Aspirate as much medium as possible without disturbing organoids. Replace with 5 ml of fresh medium.

 

D14/15- Feed organoids

1) If doing a DISC organoid experiment, continue feeding/patterning in 60mm dishes with above media until harvest at D19. If not, proceed to D14 – transfer organoids to spinner flasks.

 

Things you need at D14

1) Spinner flasks (cleaned and autoclaved)

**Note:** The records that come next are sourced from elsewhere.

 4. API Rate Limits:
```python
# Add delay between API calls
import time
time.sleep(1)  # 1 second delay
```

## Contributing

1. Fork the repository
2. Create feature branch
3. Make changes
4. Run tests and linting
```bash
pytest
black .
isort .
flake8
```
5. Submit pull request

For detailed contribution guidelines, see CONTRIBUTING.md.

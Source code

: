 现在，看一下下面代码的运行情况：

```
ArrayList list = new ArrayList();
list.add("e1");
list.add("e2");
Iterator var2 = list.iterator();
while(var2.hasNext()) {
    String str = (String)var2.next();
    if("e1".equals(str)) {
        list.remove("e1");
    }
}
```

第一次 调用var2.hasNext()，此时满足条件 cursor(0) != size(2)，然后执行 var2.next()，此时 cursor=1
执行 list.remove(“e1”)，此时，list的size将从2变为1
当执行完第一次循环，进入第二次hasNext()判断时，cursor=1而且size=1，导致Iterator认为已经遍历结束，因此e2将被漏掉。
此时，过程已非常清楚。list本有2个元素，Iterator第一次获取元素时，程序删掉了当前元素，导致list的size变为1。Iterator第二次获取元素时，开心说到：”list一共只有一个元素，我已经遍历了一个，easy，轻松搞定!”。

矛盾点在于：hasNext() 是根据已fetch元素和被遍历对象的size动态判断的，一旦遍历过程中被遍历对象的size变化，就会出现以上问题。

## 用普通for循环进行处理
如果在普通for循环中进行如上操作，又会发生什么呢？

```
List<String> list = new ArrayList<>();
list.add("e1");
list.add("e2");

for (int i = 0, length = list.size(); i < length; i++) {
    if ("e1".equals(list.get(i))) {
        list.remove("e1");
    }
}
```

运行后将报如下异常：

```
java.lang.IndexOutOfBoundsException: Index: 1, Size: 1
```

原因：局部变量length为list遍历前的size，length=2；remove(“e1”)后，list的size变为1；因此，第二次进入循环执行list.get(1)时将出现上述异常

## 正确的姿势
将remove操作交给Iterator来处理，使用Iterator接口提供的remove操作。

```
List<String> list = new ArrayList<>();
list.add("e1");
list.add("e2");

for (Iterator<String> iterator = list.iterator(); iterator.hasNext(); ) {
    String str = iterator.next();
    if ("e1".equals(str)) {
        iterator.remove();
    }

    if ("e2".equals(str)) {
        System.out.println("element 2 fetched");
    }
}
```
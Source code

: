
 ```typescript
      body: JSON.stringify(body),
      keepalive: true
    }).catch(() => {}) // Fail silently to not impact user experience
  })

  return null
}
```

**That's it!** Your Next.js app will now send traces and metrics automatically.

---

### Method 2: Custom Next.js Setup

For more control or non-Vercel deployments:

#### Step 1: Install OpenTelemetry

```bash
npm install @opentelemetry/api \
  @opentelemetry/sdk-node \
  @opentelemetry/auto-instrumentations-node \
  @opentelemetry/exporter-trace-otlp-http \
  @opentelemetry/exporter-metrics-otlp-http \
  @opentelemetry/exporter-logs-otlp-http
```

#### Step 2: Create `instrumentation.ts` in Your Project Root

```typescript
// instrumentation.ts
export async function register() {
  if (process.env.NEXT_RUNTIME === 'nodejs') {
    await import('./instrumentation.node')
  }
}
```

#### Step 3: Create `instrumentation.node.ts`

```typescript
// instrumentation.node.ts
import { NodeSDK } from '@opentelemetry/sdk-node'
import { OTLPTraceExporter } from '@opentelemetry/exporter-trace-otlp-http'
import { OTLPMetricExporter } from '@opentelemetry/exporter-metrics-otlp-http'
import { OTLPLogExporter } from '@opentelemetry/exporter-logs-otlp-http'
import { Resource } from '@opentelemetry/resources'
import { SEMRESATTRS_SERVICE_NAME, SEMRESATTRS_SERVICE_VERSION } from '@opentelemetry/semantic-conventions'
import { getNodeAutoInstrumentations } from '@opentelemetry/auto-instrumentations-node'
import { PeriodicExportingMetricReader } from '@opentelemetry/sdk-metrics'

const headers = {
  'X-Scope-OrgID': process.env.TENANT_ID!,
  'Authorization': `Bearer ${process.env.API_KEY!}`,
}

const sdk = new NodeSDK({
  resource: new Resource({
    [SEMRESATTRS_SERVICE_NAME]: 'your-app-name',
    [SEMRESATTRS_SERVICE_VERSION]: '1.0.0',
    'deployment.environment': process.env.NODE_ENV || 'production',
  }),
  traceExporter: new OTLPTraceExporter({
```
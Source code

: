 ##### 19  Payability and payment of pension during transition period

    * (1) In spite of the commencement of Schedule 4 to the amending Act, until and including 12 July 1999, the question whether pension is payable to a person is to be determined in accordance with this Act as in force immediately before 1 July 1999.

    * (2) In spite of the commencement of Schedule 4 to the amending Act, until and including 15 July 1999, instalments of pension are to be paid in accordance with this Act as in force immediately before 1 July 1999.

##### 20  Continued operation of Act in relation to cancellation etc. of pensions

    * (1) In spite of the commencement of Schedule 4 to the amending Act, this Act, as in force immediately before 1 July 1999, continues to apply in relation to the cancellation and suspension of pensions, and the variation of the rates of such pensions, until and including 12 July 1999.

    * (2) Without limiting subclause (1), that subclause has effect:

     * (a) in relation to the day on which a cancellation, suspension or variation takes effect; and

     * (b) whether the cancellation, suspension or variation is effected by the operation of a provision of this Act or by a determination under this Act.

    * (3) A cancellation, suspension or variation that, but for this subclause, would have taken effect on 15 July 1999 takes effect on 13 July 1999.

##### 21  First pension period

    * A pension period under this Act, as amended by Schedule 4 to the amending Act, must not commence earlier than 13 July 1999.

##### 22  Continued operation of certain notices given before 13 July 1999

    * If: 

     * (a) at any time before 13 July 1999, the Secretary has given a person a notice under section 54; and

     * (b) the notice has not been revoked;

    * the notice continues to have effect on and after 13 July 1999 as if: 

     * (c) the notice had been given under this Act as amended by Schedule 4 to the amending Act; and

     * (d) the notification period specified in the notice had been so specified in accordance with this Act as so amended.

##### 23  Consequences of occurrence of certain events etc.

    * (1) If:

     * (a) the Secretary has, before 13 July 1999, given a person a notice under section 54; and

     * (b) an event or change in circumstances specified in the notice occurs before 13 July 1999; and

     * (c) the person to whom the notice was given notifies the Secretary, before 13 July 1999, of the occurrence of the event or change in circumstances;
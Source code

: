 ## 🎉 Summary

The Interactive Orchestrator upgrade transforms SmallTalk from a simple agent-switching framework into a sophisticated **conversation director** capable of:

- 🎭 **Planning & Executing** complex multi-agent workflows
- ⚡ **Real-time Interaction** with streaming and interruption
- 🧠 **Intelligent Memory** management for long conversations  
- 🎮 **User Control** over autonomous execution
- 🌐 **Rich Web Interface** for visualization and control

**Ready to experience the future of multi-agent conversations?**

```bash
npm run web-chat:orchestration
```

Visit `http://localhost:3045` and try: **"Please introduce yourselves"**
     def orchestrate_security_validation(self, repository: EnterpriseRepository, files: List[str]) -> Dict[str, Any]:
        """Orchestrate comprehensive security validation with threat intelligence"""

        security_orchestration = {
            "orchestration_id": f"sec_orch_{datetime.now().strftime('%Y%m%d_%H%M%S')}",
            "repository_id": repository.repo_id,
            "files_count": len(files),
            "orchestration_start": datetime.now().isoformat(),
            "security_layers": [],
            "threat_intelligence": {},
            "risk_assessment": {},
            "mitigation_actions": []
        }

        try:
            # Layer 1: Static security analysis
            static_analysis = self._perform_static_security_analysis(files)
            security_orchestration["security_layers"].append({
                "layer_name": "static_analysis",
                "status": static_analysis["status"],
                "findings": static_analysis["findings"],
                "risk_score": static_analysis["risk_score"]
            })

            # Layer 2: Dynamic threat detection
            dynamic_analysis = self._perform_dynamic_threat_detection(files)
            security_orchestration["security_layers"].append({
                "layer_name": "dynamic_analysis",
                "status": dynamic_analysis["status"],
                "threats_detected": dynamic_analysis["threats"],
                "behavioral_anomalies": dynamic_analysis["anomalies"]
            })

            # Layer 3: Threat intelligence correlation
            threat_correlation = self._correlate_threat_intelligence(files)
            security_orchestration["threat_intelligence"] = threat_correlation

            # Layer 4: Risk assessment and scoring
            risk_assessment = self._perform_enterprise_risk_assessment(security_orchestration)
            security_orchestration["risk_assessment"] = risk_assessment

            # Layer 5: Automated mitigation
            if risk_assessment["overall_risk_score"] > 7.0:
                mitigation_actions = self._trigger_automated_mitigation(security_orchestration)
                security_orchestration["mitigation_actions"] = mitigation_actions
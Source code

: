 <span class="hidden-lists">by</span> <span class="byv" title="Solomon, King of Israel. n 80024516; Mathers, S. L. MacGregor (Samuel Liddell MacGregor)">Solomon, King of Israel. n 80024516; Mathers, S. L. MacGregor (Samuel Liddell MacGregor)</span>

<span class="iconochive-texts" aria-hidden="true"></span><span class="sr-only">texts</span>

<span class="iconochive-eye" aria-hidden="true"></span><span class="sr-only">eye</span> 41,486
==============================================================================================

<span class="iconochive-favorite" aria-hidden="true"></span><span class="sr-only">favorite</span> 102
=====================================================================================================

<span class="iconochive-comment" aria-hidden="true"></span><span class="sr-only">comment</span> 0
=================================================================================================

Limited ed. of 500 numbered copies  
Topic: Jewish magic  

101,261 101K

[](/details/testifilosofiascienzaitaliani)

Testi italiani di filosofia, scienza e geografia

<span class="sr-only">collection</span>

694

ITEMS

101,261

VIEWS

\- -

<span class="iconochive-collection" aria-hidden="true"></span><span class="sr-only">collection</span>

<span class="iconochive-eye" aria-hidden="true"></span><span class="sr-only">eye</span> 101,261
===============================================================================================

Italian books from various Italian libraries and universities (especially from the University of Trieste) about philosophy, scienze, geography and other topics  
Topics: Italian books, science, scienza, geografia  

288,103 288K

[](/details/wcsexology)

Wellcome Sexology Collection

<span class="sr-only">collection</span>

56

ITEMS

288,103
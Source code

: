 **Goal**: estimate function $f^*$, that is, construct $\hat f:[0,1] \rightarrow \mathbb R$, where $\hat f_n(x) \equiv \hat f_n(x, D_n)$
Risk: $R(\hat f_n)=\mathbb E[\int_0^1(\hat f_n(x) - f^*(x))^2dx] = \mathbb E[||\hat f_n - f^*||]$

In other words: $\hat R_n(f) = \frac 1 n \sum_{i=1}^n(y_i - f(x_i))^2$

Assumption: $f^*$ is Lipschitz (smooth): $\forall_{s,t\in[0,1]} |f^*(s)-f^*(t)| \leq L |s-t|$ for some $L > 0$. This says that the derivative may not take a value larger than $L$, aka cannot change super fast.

2) Organoid Differentiation media (+Vit. A)

  • For 500mL
    • 240mL DMEM/F12
    • 240mL Neurobasal
    • 5mL N2 suppl.
    • 5mL Glutamaxx
    • 5mL NEAA
    • 5mL Penstrp
    • 5mL B27 (+vitamin A suppl.)
    • 250uL BME
    • 125uL insulin

 

D14 – Transfer organoids to spinner flasks

1) Gently pipette up organoids with a 25mL stripette and add to spinner flask with 75mL organoid differentiation media + Vitamin A (same media as above, but B27 supplement should have vitamin A supplement!!!)

2) Spin at 30rpm, forever.

3) Feed every week with 75mL organoid differentiation media + Vitamin A. Pipette off ~75mL and add fresh 75mL.